Nucleate pool boiling in microgravity is influenced by stagnant vapor bubble dynamics, leading to early dryout of the heated surface compared to terrestrial conditions. The Asymmetric Sawtooth and Cavity-Enhanced Nucleation-driven Transport (ASCENT) investigation studied an engineered microstructure in a nucleate pool boiling setup aboard the International Space Station (ISS) from November 2022-January 2023. The experiment was housed in the Microgravity Science Glovebox (MSG) and used degassed FC-72 as the test liquid. The engineered microstructure consisted of repeating mm-sized 60°-30° sawtooth structures located within a hermetically sealed square ampoule as the test chamber. Experimental investigations were conducted to explore a range of input heat fluxes, ranging from 0.5 to 2.3 W/cm². The resulting vapor dynamics and heat transfer were compared against a flat baseline surface. Both surfaces contained 250 µm square cavities spaced 1-mm apart. The constrained dimensions of the square chamber severely influenced vapor bubble dynamics across the heated surface. The presence of a liquid layer beneath vapor slugs on the microstructure was observed, in contrast to the baseline surface, where no liquid layer was visually detected. The transient heat transfer coefficient from the microstructure was higher than the baseline surface as the vapor bubbles grew larger at constant heat flux due to liquid film access provided by the asymmetric ridges on the microstructure.
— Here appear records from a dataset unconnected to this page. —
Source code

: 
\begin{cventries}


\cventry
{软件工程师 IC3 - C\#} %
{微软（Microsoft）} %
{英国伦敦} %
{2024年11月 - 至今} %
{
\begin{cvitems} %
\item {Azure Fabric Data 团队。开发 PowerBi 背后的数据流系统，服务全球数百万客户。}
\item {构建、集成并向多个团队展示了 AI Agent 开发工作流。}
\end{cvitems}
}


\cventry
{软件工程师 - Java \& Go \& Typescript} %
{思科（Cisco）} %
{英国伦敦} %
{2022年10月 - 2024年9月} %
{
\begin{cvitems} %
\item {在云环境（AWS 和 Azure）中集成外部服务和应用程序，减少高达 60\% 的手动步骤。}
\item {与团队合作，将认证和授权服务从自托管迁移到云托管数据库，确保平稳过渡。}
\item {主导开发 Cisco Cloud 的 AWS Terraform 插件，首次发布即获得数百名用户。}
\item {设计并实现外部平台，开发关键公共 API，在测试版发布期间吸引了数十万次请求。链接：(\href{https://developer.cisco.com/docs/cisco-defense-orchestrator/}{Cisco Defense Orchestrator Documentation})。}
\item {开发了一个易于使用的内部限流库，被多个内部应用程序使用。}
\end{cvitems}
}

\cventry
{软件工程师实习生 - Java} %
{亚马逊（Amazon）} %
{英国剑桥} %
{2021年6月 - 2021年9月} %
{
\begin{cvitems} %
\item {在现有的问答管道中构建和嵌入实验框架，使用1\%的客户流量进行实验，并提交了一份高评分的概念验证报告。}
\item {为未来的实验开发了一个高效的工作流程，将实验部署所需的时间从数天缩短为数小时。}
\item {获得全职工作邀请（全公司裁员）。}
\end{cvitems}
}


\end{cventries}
A significant increase in the heat transfer coefficient was observed at 1.8 W/cm2, potentially due to vigorous nucleation in the observed liquid pockets along the microstructure, increasing the heat transfer coefficient from 2900 to 6200 W/m2K. Nucleation was observed at heat fluxes as low as 0.5 W/cm2 from the engineered cavities, and a quasi-steady heat transfer coefficient of 2200 W/m2K was obtained at 2.3 W/cm2 from the microstructure surface. The quasi-steady analysis also indicated that both surfaces performed similarly in microgravity and terrestrial gravity in the same experimental setup. The results demonstrate that the liquid film dynamics underneath vapor slugs influence heat transfer to a large extent in microgravity conditions.